Repository Compromised with Shai-Hulud `.claude/settings.json` and `.vscode/tasks.json` files

[dev-1050710571]

This repository contains a malicious .vscode/tasks.json and .claude/settings.json in the default branch both of which execute the Shai-Hulud malware.

37333a9

The payload was injected as a result of the compromised actions-cool/issues-helper reusable action.

• Ref

https://www.stepsecurity.io/blog/actions-cool-issues-helper-github-action-compromised-all-tags-point-to-imposter-commit-that-exfiltrates-ci-cd-credentials

[github-actions]

Thanks for opening this issue!
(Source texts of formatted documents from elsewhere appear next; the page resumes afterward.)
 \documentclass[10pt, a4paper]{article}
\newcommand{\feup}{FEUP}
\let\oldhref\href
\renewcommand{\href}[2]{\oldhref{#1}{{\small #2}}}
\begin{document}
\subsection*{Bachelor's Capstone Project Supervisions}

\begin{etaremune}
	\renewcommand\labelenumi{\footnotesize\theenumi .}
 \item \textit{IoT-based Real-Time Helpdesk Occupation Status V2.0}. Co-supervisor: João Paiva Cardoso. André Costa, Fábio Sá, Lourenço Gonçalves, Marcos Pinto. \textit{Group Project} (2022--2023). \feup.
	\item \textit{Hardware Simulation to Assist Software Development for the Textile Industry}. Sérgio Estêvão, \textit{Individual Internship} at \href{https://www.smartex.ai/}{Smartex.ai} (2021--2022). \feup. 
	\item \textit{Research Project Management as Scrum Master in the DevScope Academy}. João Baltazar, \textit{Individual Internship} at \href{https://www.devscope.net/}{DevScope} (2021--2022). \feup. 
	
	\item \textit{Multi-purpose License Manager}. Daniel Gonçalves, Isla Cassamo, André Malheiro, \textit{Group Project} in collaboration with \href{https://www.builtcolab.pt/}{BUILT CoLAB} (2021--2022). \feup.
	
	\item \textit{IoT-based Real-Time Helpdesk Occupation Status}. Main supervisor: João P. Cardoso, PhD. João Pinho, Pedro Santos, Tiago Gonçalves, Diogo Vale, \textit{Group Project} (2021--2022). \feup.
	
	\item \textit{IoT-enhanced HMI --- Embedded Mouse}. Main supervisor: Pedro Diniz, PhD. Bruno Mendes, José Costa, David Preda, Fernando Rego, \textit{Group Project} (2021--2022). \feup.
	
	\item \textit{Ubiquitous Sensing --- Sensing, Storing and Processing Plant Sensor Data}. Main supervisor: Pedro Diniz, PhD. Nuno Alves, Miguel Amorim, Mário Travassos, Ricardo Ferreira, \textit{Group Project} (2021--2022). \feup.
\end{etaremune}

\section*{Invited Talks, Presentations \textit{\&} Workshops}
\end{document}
A maintainer will review it soon.

[gravewhisper]

damn

[cr4yfish]

🙏

[aidenybai]

We recently found a security issue in the Million repo involving a malicious payload introduced in commit 37333a956a6d39959c4ad25fe572b9450d064ba8

Based on what we know so far, if you installed Million through npm or used Million as a dependency, you were not affected

The issue only hit people who:

1. Cloned the Million repo locally, and
2. Opened it in VS Code, Cursor, or something similar, or
3. Ran Claude Code or other local dev tooling inside the clone

As far as we can tell right now, no users were affected. We haven't seen any evidence that this payload hit published Million packages, downstream apps, or anyone who just installed Million from npm

What happened

A malicious payload was found in the Million repo in this commit:

37333a956a6d39959c4ad25fe572b9450d064ba8

The payload was built to target local dev environments, not normal package consumers. The risk was limited to devs who cloned the repo and then opened or ran local tooling that could trigger files inside it

So the affected path was local repo execution, not npm installs.

Link:

https://www.stepsecurity.io/blog/actions-cool-issues-helper-github-action-compromised-all-tags-point-to-imposter-commit-that-exfiltrates-ci-cd-credentials

Who might be affected

You might have been exposed only if you cloned the Million repo locally at the affected commit or during the affected window, and then opened or ran the project with tools like:

• VS Code or VS Code fork (Cursor)
• Claude Code

What we've done

We pulled the malicious payload from the repo and reviewed the affected commit history.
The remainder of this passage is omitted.